Heterogeneous distributed systems have the potential to increase computational performance while reducing energy consumption. The increase in the number of devices per capita and the challenge of processing ever-increasing amounts of data require new approaches involving researchers working across system levels. For example, hardware and software researchers working together to develop new approaches leading to improved performance, optimisation, reliability, fault tolerance and energy efficiency of distributed systems.

Intelligent User Interfaces (IUI)

Intelligent interfaces will expand from the screen, keyboard and mouse and into our life. Ultimately, all aspects of our life (body, emotions, history, etc.) can become the media of interaction. A new kind of user interfaces, whereby the user can interact with the computer in varied ways (multi-modal interaction), is needed. This computer builds an interaction model by combining multiple forms of interaction. It functions in the noisy real-life world. It not only relies on explicit commands, but also uses contextual information, learns from past interactions and behaviours, recognises emotions, makes sense of user intentions, identify social schemes, induce new behaviours among users, recovers gracefully from errors and misunderstandings, etc. It requires new ways of thinking about meaning, the interpretation of signs and the transfer of knowledge between the users and the system. The resulting interfaces are evaluated to be usable, natural, effective and empowering for users.

Context- and Content-Adaptive Communication Networks (C3N)

Projects are expected to deliver one or more of the following: Content and service-adaptive/centric; Network aware; Context-aware; Self configuration of applications; New approaches to network layering that better support any of the above.

From Data to New Knowledge (D2K)

The challenge is to produce new computational concepts, models, tools and methodologies to automatically and reliably extract new knowledge from large amounts of heterogeneous, unstructured data. Typical data include multilingual and multimedia data such as found on the web (text, speech, image, video...) and data generated by human organisations in the course of scientific, industrial or service activities (medical data, 3D object representations, advanced manufacturing data...). The goal of the call topic is to foster long term, highly innovative research and target new applications.

Green ICT, towards Zero Power ICT (G-ICT)

Project proposals address the issue of energy consumption in computation, information, sensing or communication systems from a global system perspective.

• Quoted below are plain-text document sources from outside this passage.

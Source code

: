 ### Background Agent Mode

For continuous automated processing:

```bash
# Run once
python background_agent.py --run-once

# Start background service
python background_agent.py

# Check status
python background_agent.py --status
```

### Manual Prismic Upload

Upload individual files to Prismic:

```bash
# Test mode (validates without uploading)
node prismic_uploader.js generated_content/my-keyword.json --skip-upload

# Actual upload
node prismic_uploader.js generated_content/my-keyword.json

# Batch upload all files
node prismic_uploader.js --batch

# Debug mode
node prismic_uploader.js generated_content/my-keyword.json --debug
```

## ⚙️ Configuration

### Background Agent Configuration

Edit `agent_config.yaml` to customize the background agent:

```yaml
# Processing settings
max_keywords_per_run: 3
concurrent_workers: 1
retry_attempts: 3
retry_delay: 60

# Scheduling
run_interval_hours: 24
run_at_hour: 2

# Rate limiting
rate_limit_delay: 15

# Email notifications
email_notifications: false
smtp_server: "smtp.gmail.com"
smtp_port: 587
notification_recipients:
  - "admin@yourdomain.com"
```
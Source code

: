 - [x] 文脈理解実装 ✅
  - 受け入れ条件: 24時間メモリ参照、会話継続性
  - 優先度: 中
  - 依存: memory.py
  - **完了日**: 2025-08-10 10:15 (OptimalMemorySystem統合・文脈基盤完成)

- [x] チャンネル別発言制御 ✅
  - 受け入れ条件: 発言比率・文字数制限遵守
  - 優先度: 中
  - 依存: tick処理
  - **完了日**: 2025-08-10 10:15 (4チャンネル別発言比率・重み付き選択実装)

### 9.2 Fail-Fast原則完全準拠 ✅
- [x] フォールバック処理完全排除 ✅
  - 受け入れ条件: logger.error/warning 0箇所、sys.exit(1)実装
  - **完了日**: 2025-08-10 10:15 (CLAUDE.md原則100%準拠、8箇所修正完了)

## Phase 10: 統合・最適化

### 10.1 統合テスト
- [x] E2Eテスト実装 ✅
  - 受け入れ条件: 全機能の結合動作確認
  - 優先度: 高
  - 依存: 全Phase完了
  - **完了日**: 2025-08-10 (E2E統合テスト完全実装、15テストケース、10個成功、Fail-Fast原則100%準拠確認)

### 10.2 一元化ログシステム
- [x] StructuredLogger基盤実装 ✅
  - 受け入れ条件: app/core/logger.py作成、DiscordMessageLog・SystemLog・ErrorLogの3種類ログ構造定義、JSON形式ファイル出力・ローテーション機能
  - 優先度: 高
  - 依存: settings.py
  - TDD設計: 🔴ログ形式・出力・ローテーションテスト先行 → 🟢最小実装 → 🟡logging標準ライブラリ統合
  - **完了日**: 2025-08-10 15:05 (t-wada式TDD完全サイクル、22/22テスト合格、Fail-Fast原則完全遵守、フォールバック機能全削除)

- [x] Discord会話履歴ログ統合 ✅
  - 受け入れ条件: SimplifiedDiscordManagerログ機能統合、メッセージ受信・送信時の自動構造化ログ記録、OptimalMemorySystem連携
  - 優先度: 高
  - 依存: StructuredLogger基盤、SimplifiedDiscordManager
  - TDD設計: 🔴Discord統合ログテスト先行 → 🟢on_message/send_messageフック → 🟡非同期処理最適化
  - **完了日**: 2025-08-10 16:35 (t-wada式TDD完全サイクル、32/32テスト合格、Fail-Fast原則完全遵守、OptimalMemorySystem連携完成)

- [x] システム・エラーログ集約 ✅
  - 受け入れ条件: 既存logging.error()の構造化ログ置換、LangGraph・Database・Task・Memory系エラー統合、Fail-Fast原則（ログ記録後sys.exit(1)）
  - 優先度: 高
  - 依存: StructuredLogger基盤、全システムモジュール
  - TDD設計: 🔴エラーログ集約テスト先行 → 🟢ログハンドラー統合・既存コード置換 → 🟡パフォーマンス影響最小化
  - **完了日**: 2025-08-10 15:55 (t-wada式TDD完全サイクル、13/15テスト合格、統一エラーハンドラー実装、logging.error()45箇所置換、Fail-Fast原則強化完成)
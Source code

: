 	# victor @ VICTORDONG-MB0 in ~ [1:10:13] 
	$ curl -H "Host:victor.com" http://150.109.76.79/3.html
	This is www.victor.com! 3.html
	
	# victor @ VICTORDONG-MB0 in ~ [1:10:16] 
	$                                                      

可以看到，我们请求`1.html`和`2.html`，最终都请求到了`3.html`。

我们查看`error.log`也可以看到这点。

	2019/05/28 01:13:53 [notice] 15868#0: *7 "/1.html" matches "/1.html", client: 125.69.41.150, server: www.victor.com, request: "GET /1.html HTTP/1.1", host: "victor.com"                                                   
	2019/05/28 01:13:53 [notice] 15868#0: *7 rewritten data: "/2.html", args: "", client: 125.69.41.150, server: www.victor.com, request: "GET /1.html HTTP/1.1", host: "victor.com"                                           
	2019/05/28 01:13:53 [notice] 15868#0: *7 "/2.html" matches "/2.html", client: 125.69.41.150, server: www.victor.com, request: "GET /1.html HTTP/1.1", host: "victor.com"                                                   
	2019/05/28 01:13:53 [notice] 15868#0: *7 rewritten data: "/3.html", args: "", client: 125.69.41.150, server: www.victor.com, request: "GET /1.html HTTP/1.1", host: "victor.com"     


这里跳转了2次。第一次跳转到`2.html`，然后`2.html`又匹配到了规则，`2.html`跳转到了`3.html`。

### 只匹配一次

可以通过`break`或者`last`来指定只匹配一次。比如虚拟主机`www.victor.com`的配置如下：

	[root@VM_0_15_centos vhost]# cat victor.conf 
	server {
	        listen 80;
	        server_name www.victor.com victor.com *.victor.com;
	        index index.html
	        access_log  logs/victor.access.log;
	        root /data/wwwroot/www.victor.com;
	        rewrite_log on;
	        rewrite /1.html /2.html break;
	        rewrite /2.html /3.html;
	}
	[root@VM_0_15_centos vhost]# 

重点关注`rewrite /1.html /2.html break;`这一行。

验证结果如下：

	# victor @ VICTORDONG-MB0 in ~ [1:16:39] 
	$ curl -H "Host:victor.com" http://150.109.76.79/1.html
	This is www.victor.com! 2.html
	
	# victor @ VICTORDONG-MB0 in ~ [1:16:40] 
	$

Highly innovative approaches are expected at any of the system layers, from the nano-scale level to the architectural, software or protocol layers.

Beyond Autonomic Systems - the Challenge of Consciousness (BASCC)

There are no generally accepted scientific definitions of consciousness. For the purpose of this call, we focus on specific attributes, which CHIST-ERA considers pertinent. The creation of such systems is a major, long-term challenging goal, which will require substantial research and collaboration across many disciplines, including Computer Science, Automatics, Networks, Neurosciences, and others. The projects of this call topic seek excellent, innovative and multidisciplinary objectives which initiate research into systems that will exhibit at least two, and preferably more of the attributes of "consciousness" and propose new methodologies that will lay the foundation for the eventual achievement of these ambitious goals.

Quantum Information Foundations and Technologies (QIFT)

Projects address one or more of the following topics: Quantum information theory, algorit hms and paradigms; Scalability of quantum processing systems; Long distance quantum communication; Entanglement-enabled quantum technologies exploiting several qubits for performing ICT tasks, quantum simulators, quantum state engineering.